The International Space Station (ISS) was the scene of an historic lunch this week with the crew members of Expedition 44 dining on the first meal harvested in space. The dish, which consisted on leaves of "Outredgeous" red romaine lettuce grown in NASA's "Veggie" zero-gravity greenhouse, is part of the space agency's effort to find ways to feed tomorrow's deep-space travelers.

The meal, which was eaten on Monday by US astronauts Scott Kelly, Kjell Lindgren, and Japanese astronaut Kimiya Yui, was a very informal affair. For preparation, the lettuce was harvested and treated with a citric acid-based, food-safe sanitizing wipe.
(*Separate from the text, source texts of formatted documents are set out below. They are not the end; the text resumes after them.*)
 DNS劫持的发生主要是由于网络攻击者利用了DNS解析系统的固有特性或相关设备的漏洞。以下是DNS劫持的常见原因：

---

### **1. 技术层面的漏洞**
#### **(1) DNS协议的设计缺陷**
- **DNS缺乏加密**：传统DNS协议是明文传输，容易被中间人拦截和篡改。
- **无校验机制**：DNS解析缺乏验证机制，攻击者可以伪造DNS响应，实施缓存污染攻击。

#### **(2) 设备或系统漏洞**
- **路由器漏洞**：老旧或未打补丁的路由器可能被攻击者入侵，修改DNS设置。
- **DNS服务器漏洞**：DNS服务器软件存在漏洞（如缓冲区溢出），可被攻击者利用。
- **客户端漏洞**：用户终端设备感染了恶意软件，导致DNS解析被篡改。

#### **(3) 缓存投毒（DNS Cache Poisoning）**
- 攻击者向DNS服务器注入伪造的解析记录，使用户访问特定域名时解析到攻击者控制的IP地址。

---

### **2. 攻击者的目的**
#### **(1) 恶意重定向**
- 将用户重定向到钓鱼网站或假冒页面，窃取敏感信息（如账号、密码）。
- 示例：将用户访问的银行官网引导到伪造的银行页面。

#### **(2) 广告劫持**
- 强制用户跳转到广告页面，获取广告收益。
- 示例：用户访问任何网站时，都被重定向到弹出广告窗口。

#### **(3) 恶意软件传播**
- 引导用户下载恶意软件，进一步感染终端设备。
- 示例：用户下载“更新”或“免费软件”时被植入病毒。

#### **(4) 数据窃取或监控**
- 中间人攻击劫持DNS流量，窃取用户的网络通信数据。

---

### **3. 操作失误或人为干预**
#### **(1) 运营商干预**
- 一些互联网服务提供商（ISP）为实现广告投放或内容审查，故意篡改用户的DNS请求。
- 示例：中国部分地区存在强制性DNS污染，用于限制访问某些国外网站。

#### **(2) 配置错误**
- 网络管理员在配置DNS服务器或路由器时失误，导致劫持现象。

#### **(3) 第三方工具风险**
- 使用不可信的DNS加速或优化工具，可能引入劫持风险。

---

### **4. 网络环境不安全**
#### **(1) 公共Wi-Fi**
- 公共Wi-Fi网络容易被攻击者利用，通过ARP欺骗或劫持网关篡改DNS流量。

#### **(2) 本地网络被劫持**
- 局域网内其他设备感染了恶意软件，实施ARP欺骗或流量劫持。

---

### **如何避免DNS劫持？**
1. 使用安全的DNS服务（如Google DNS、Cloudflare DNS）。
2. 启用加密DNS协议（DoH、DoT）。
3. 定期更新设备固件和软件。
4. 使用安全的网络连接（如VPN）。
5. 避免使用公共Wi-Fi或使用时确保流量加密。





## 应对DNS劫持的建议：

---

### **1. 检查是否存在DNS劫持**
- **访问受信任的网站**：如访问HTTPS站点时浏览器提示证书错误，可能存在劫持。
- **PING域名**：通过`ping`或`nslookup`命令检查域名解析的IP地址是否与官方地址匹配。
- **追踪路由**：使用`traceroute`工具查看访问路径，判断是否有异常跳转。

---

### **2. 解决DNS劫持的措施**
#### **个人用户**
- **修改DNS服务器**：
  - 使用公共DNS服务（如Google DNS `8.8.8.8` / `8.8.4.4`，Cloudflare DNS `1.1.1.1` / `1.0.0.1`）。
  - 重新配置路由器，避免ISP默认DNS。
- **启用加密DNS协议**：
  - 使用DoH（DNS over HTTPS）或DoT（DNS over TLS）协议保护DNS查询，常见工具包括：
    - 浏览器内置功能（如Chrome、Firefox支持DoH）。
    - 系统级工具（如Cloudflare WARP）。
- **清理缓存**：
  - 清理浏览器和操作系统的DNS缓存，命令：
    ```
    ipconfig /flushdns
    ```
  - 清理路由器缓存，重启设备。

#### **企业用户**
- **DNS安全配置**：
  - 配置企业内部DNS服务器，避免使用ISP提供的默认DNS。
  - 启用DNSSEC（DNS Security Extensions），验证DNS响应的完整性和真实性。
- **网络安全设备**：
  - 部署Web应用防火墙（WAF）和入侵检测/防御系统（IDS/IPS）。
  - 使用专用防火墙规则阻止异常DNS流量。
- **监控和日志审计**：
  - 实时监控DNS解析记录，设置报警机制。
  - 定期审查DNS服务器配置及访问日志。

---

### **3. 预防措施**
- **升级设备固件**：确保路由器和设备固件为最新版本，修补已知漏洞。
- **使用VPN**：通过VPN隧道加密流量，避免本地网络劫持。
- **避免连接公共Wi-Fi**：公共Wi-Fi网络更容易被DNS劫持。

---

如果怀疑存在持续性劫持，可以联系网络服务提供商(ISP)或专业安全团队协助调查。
Since the yield consisted of only a few leaves, the repast was more of a tasting as the three men floated in the experiment module munching on a leaf each. However, the taste was reported by one astrodiner as "awesome."

The Veg-01 experiment sees plants grown in zero gravity in a plastic greenhouse that consists of a collapsible plastic tent with a controllable atmosphere that is lit by red, blue, and green LED lamps. The red and blue lamps provide light to grow the plants, while the green gives the crops a less alien appearance. The seeds themselves are embedded in rooting "pillows" that take the place of soil for root growth and retaining water.

Red romaine lettuce grown on the ISS
Red romaine lettuce grown on the ISS

The main purpose of Veg-01 is to test technology that may one day allow astronauts to grow gardens aboard spaceships, space stations, or planetary outposts. It isn't possible to carry enough food, water, and air to make manned voyages lasting months or years feasible with current rocket technology. However, a carefully selected crop of plants can cut the supply list by recycling air and waste to produce fresh air, water, and food for the crew. In addition, fresh foods can improve nutrition by providing vitamins and antioxidants.

According to NASA, crew morale is another factor in the experiment. Deep space missions, such as a mission to Mars, will mean small crews working in close confinement with very little to do for long periods of time – a prime recipe for disaster. Recreational activities, such as gardening, combined with the presence of growing plants and periodic fresh food can be a surprisingly effective morale boost and reduce tensions.

In addition, urban farming may also benefit from the ISS farming experiments. In recent years, vertical farming has attracted a great deal of interest from environmentalists, architects, and urban planners. Such farms would use a similar artificial lighting and growing media and the earthbound projects could benefit from the experience gathered on the ISS.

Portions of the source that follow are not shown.